* [Problem details]: Keep every line in which "many" occurs and drop the rest of the data.
########
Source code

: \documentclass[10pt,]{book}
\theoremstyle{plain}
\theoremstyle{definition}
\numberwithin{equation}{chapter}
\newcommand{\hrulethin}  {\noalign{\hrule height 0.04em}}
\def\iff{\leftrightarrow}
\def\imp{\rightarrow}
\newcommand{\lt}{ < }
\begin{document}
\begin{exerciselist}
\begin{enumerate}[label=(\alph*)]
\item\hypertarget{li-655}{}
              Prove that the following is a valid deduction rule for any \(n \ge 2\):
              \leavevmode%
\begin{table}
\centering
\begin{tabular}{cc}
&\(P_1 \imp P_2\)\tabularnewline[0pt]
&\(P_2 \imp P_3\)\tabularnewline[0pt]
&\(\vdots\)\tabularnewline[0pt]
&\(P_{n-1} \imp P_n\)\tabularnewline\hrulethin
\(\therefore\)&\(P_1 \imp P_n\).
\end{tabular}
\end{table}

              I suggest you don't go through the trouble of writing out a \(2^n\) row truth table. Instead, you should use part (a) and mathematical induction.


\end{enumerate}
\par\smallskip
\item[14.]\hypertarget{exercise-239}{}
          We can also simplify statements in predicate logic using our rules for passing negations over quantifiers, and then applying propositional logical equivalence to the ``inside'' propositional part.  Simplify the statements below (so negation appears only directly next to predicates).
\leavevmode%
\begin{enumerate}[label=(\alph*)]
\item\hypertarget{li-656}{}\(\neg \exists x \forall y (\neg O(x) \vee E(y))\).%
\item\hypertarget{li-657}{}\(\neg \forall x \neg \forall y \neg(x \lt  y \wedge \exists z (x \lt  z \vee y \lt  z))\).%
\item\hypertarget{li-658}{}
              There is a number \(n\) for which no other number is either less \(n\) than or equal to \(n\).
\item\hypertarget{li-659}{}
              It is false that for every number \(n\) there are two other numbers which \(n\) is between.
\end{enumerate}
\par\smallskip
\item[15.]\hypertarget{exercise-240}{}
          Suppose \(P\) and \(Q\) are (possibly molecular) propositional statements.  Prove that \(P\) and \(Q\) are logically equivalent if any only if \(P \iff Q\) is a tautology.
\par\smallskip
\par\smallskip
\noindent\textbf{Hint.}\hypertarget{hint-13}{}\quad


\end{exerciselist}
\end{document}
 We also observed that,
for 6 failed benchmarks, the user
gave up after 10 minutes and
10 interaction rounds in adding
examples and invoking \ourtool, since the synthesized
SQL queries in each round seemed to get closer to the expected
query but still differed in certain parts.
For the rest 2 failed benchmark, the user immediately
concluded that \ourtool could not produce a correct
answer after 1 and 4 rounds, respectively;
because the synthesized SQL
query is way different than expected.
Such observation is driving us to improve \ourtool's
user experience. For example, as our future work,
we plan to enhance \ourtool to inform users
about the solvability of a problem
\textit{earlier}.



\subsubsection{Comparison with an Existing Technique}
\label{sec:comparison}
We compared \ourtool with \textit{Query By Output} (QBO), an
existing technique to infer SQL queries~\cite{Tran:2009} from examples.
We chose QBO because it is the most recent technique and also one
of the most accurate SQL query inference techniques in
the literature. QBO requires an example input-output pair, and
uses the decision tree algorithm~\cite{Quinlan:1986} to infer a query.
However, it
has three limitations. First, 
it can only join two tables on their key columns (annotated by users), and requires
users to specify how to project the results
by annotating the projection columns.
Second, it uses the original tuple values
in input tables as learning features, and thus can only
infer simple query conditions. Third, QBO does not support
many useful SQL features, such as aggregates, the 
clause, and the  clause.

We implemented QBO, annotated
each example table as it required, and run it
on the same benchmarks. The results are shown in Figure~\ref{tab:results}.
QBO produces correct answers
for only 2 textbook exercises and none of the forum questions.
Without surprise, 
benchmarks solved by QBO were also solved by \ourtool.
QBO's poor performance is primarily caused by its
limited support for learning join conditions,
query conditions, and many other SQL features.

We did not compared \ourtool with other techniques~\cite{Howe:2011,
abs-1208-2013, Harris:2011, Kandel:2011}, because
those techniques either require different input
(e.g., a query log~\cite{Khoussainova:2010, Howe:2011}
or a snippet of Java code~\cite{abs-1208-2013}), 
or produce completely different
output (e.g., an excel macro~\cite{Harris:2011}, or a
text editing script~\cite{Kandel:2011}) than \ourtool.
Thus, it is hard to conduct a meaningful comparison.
########
* [Response to this task]:
many useful SQL features, such as aggregates, the 
query conditions, and many other SQL features.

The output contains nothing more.